> [WHAT IS BEING ASKED]: Locate the word "engine" in the data below, then copy every line that holds it.

(Saved data entries)
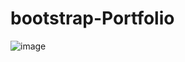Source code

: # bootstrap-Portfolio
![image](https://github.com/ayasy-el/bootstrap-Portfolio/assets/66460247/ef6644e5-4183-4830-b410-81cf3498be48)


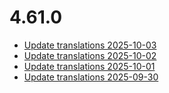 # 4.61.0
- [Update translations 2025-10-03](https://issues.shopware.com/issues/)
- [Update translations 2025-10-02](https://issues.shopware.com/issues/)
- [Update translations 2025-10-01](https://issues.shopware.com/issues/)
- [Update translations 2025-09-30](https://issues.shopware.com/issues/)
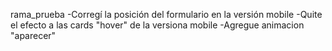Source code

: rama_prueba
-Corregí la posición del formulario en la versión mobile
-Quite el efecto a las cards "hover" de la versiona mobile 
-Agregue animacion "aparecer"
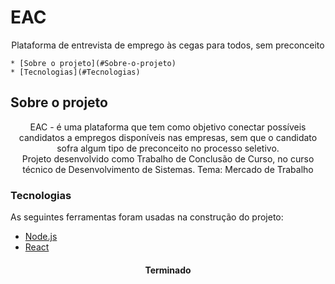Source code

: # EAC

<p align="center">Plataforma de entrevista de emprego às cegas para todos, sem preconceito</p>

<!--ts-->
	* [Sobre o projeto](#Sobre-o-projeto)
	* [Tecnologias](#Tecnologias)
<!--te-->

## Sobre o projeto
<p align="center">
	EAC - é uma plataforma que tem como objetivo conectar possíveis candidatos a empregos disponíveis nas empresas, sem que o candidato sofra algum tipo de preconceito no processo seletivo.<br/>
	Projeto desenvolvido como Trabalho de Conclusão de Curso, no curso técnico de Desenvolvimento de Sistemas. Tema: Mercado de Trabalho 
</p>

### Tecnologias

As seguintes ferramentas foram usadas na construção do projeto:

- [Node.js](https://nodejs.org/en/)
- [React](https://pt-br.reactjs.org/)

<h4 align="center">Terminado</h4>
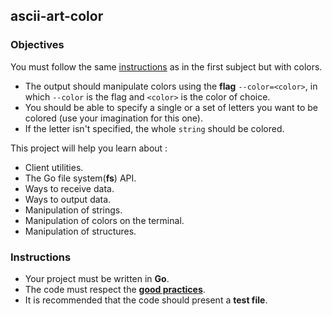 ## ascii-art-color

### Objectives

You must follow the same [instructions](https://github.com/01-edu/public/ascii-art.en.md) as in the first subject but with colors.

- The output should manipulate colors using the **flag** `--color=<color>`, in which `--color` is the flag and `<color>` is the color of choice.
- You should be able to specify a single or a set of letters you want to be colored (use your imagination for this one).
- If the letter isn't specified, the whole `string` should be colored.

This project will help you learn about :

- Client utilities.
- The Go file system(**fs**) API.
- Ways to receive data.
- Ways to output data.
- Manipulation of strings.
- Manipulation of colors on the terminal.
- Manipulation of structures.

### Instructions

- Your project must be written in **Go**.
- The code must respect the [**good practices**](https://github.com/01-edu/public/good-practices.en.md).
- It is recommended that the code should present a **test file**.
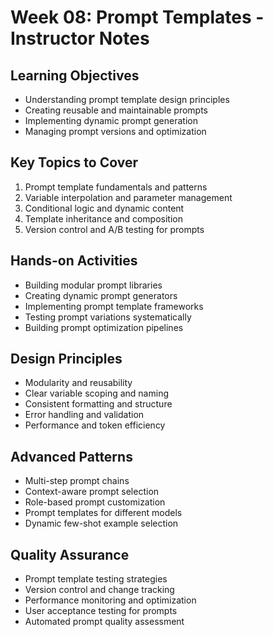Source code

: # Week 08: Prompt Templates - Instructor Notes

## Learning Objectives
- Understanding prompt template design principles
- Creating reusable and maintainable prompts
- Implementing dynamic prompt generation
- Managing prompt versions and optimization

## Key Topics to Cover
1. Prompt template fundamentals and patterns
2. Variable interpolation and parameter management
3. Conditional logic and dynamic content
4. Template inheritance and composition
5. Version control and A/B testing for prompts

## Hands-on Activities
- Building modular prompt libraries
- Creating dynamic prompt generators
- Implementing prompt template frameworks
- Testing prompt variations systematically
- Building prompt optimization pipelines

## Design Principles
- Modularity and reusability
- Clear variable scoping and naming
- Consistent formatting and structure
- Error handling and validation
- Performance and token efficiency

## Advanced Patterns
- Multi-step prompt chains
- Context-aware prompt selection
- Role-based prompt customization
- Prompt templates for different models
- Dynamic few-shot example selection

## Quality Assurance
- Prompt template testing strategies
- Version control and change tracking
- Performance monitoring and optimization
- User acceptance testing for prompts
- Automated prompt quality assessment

--

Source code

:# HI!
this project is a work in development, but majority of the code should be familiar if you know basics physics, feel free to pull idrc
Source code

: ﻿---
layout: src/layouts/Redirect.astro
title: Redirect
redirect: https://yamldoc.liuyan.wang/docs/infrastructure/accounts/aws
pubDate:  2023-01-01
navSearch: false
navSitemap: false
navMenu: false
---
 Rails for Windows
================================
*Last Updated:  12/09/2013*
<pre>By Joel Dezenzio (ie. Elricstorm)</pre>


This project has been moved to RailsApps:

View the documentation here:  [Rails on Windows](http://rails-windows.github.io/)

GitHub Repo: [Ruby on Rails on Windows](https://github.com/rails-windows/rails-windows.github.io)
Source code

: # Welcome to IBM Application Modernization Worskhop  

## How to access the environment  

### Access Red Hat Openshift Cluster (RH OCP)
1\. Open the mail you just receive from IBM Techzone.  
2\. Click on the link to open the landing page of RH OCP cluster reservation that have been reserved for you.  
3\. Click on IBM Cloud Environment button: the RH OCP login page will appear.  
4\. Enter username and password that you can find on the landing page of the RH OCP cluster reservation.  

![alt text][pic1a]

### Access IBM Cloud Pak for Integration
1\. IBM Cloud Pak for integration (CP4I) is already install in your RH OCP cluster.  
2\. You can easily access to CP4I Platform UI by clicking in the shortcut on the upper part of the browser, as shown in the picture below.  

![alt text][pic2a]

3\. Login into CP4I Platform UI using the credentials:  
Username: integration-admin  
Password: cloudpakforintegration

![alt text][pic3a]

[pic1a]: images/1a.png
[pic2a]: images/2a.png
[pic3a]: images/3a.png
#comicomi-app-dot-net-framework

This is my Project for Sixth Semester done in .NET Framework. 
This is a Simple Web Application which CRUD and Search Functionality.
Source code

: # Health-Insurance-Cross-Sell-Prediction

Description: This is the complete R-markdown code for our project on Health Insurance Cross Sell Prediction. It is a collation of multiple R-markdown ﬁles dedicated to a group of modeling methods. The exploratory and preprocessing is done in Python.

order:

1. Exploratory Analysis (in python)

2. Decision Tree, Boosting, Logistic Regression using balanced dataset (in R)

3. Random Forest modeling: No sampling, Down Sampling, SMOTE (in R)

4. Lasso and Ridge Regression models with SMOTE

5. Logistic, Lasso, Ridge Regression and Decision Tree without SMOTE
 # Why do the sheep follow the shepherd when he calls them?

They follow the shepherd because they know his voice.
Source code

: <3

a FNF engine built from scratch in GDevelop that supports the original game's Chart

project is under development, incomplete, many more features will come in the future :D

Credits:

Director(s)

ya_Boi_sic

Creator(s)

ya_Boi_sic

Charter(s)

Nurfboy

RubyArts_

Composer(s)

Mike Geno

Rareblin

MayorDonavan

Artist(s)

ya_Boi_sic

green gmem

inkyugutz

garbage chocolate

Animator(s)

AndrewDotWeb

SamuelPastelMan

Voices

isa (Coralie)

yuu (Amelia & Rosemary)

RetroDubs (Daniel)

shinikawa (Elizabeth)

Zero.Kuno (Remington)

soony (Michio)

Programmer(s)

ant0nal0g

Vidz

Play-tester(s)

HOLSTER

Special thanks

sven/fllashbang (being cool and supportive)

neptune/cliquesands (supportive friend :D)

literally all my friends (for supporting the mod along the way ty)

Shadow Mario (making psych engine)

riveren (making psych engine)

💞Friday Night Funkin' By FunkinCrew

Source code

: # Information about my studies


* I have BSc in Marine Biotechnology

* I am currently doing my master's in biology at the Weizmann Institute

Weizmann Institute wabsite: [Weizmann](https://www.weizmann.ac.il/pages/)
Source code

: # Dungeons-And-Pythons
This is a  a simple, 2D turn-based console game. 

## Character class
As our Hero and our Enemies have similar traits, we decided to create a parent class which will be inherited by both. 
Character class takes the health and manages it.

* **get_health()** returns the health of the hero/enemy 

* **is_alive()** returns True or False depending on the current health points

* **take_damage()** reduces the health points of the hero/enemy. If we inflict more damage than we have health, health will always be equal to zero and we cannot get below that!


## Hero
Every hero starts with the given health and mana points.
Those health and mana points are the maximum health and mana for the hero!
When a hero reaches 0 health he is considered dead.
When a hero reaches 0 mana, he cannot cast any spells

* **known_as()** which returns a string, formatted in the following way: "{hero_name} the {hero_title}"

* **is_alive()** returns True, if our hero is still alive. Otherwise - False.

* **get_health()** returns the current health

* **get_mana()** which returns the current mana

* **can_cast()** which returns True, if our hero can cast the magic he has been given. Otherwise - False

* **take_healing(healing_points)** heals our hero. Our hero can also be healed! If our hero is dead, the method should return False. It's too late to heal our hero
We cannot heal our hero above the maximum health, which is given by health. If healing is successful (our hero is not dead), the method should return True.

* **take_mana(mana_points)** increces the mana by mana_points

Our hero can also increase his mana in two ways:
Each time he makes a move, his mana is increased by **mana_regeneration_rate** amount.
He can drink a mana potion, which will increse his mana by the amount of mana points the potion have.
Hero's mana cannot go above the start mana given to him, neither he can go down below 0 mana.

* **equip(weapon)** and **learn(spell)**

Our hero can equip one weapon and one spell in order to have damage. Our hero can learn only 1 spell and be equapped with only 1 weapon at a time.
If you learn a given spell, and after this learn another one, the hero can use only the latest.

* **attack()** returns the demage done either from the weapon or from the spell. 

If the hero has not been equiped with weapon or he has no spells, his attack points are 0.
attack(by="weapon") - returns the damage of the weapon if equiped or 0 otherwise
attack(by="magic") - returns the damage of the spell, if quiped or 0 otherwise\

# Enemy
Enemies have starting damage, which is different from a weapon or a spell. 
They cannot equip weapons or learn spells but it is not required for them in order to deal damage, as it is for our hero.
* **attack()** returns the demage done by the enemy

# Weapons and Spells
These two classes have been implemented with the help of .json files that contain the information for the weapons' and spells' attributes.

...

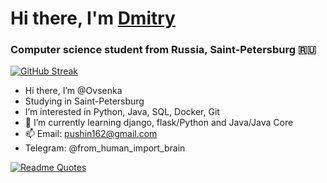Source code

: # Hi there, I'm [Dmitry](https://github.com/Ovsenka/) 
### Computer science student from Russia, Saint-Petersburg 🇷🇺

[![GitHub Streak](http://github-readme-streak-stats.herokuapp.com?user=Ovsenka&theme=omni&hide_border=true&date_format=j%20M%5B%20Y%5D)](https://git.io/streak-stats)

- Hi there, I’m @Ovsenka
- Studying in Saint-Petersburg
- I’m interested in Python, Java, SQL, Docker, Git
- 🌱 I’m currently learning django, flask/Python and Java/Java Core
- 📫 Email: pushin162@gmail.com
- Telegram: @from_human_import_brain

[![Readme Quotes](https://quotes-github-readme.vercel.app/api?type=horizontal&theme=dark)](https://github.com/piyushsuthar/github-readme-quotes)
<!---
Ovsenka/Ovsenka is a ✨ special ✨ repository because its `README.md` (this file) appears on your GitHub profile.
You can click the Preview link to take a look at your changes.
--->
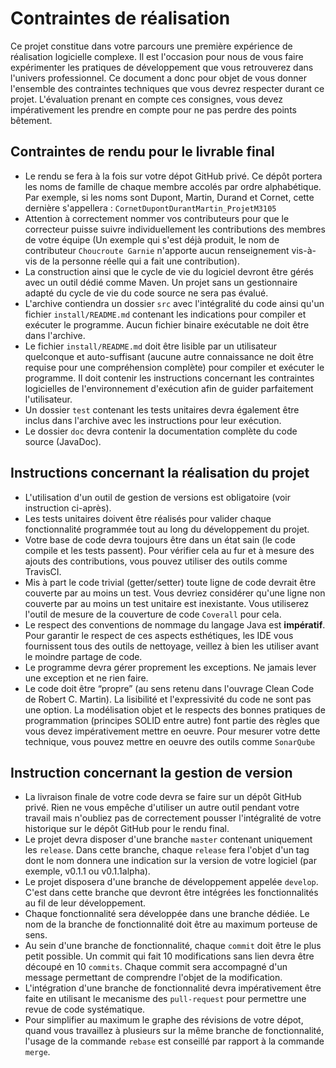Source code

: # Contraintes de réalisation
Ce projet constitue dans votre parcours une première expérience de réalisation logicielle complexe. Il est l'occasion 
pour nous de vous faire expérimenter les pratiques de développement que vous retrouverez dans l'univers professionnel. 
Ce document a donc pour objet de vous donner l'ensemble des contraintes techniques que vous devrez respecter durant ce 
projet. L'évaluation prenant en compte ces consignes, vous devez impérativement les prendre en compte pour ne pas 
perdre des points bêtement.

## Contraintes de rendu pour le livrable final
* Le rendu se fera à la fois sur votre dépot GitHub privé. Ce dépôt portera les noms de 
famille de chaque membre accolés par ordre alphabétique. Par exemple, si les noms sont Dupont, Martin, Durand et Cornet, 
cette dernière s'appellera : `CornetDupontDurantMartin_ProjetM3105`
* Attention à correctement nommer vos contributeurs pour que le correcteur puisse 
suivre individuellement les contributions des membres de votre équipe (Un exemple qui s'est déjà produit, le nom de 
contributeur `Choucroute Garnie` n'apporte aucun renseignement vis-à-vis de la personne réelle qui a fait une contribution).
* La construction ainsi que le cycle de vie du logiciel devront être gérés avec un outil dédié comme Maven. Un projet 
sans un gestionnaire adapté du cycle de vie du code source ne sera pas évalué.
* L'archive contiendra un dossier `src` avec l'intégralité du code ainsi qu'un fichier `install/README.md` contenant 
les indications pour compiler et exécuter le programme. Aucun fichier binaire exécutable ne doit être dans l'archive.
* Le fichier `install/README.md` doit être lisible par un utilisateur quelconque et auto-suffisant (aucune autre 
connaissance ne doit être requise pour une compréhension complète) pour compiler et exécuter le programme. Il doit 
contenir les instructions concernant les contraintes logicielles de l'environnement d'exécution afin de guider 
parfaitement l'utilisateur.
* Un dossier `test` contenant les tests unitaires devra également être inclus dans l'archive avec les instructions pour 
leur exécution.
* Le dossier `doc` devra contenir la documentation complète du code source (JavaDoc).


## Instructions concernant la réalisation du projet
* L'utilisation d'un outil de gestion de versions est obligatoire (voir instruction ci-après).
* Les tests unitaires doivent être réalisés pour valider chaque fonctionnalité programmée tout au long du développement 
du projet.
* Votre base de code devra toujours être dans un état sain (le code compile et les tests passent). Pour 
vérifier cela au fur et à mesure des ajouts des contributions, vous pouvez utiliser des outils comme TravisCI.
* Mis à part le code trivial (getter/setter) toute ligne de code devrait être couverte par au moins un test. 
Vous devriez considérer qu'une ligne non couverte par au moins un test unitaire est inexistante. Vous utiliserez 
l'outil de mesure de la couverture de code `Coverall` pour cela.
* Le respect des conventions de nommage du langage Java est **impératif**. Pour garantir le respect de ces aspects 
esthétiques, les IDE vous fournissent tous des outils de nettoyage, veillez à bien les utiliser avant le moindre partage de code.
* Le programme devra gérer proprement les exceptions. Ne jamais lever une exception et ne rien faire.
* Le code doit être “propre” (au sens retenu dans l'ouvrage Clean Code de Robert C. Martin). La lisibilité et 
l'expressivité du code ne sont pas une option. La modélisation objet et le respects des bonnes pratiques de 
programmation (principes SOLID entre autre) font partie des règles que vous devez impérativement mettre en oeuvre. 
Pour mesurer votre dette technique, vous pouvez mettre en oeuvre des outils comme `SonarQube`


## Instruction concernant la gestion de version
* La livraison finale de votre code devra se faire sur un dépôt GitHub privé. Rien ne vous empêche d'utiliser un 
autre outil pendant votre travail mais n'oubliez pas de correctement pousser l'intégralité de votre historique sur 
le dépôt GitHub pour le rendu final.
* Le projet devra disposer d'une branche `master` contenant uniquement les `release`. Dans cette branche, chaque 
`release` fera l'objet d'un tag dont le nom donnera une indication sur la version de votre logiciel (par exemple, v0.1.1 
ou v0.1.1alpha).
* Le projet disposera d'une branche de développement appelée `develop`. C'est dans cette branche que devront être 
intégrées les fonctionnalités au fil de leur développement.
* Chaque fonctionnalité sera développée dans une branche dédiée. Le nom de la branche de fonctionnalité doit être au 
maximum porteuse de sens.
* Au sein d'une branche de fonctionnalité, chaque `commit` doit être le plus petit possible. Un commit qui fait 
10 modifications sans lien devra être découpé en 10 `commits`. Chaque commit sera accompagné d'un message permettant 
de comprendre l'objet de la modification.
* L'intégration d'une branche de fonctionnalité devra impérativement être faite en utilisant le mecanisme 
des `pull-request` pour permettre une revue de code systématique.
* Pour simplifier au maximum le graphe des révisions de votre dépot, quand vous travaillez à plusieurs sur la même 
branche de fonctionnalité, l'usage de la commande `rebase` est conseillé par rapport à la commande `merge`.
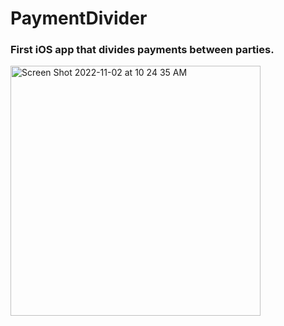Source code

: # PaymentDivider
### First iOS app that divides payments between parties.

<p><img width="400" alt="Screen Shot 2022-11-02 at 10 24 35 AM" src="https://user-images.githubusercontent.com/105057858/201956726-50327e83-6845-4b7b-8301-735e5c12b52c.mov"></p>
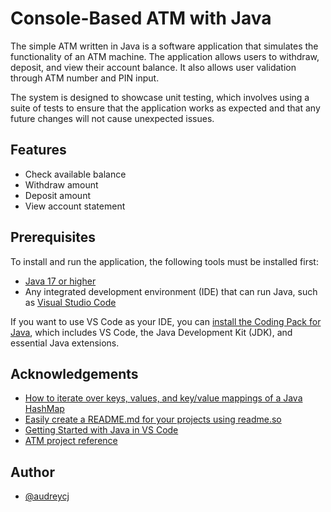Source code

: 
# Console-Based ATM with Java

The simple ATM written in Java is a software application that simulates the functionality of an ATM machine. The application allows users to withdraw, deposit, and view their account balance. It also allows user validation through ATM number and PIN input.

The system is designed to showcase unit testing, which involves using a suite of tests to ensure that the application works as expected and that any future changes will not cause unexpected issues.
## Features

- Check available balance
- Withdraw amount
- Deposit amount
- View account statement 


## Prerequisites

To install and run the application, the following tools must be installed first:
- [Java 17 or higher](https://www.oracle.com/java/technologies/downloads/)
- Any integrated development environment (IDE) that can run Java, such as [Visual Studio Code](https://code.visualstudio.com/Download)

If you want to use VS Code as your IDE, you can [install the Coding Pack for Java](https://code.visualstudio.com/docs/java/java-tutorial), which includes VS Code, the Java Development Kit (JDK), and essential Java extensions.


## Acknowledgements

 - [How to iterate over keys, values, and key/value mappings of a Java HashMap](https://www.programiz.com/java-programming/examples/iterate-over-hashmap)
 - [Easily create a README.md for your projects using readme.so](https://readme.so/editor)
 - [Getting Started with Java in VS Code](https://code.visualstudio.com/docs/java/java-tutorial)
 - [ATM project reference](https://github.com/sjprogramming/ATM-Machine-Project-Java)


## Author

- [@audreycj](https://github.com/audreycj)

> [RESULT]:
a FNF engine built from scratch in GDevelop that supports the original game's Chart
Shadow Mario (making psych engine)
riveren (making psych engine)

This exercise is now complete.